Were there other parts of your life you avoided writing about at first?
For a long time, there was no sticky note on my wall for the chapter about my first husband and the betrayal. My editor said, “Didn’t you say you were married before? How come you didn’t include that?” I was like, “Uh…” I then pushed myself to go deeper because I thought it would be more meaningful to readers. I didn’t want to sanitize stuff. I wanted to be authentic and honest and show courage.
How have you promoted Finding My Way?
I didn’t have the resources to hire a publicist and I don’t have an agent, but I come from campaigns, where you learn to always have an “ask.” I put out an all-call to my friends and said, “Hey, if you could host a book party for me and invite all your friends, I’ll be there.” So far, I’ve gone all over the country in addition to several events in Colorado, where I live now.
Doesn’t your former boss’ husband put out a “recommended reading list”?
Ha! Hey, Barack, if you’re reading this, let’s talk!
Do you have another book in the works?
I’ve gotten so much reaction from people about my German grandmother, so maybe something about her.
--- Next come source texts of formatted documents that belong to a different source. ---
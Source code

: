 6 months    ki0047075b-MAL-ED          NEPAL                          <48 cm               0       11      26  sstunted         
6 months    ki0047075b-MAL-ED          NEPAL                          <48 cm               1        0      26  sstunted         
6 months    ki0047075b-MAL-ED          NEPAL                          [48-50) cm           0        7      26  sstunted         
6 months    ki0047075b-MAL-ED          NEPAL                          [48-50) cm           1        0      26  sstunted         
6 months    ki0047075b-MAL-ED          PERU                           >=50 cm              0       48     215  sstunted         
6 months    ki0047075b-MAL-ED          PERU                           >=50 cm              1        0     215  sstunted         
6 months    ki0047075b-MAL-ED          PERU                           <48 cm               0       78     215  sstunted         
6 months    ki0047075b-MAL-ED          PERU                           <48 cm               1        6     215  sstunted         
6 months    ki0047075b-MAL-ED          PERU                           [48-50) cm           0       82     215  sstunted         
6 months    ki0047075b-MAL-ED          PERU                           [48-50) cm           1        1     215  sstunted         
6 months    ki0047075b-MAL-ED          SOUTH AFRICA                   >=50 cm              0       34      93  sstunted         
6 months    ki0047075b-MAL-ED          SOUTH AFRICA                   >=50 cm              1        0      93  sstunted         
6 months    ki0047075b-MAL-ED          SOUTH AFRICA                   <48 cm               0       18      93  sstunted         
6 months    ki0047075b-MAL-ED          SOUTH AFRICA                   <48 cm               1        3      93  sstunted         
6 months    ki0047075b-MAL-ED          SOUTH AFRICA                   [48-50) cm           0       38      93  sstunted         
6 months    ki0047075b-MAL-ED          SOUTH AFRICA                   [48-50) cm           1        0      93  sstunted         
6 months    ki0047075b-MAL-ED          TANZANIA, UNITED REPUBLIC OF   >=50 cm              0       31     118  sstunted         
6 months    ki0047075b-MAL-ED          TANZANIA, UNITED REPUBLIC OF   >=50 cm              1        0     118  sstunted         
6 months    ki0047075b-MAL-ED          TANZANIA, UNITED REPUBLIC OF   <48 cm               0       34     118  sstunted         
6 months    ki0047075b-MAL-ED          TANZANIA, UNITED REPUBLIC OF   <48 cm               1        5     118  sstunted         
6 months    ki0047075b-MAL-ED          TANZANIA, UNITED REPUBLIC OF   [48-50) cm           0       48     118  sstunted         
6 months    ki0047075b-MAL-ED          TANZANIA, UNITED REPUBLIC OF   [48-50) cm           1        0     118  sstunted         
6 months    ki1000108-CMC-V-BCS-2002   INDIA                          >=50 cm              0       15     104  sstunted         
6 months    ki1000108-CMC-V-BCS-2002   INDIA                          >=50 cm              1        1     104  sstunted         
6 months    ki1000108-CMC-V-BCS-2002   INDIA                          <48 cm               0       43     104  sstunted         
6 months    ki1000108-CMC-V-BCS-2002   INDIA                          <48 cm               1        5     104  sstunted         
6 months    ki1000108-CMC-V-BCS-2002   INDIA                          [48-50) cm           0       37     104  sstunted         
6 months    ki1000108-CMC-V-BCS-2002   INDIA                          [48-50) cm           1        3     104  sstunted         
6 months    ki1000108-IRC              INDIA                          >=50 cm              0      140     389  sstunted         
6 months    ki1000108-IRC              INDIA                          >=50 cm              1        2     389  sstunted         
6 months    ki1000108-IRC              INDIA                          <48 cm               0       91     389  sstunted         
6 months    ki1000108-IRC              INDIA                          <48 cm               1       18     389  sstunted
When I first started writing the book, she was dying of cancer, and I took care of her business. I still have the ledger. Every day, I would come to the “massage studio” on the Upper East Side —
— to be clear, a brothel, right?
Yes. The girls — as my grandmother called them, but of course they were women — would hand me the cash, and I would give each one her cut. When my grandmother died, I sold the business to one of them. I think people are interested in how my grandmother got into the business, what she did to survive because she was a young widow, an immigrant, without many opportunities. But, hey, she managed to send my mother to a Swiss boarding school.
You made “good trouble” in high school by demanding better sex education. Were you aware of what your grandmother did for a living?
Maybe subconsciously. But it was really about a young girl I knew who got pregnant at 15. Her mother threw her down the stairs, hoping for a spontaneous abortion. In New York State in the 70s, you couldn’t go to high school if you were pregnant. I knew that education was the path to having a different life from my mother and grandmother. My grandmother had an illegal abortion in the early 1930s that damaged her organs. When she had my mother, she hemorrhaged a lot, and the doctor said, “You cannot get pregnant again or you’ll probably die.”
And then your mother was also a single mom, one of the early “Fly Girls” for Pan Am, who kept her own secrets, including the identity of your father.
My mother for so many years was ashamed because she never married my biological father. She thought she was the only person dealing with this situation and would never talk about it. My mother wanted to be a 1950s housewife. Even though my grandmother and mother would never say they were feminists, for me, they were because my grandmother had her own successful business and my mother held jobs to pay the rent. I thought, that’s women’s liberation — women working, no matter what the work is.
And you were often left to raise yourself. How did that shape you?
Well, it creates resilience. I became a chameleon; I could adapt to any situation. I thought, “I’m such a tough-ass New Yorker, nothing’s going to happen to me,” but then it still does. Especially when people have positions of power, and you don’t have options. I had a friend, a guy, who said, “Oh, a guy made a pass at you? Why didn’t you kick him in the balls?” I don’t know, but part of it was feeling vulnerable. I grew up with no money. I couldn’t afford not to have a salary. Writing about it all just made me feel better. Write the mess. Life is not a straight line.
Laura Fisher Kaiser is a journalist, editor, and author based in Washington, DC. She is working on a group biography about a family haunted by generational suicide.